WORK REQUIRED
Among the entries below, take the line with "## Abstract" and the line with "with openapi-generator: [](lm-openapi-html/index.html)", and output them and every line between them exactly, with nothing else.

Content starts

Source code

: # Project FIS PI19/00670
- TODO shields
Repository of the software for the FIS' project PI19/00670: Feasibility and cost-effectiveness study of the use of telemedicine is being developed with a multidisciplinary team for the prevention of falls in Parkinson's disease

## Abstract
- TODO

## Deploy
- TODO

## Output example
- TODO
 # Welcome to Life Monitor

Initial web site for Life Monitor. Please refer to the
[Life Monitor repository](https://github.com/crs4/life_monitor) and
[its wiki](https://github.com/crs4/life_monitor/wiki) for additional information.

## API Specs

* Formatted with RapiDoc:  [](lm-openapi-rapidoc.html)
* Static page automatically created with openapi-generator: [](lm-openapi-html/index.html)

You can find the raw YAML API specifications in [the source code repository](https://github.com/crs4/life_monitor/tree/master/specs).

Content ends

ANSWER SECTION
## Abstract
- TODO

## Deploy
- TODO

## Output example
- TODO
 # Welcome to Life Monitor

Initial web site for Life Monitor. Please refer to the
[Life Monitor repository](https://github.com/crs4/life_monitor) and
[its wiki](https://github.com/crs4/life_monitor/wiki) for additional information.

## API Specs

* Formatted with RapiDoc:  [](lm-openapi-rapidoc.html)
* Static page automatically created with openapi-generator: [](lm-openapi-html/index.html)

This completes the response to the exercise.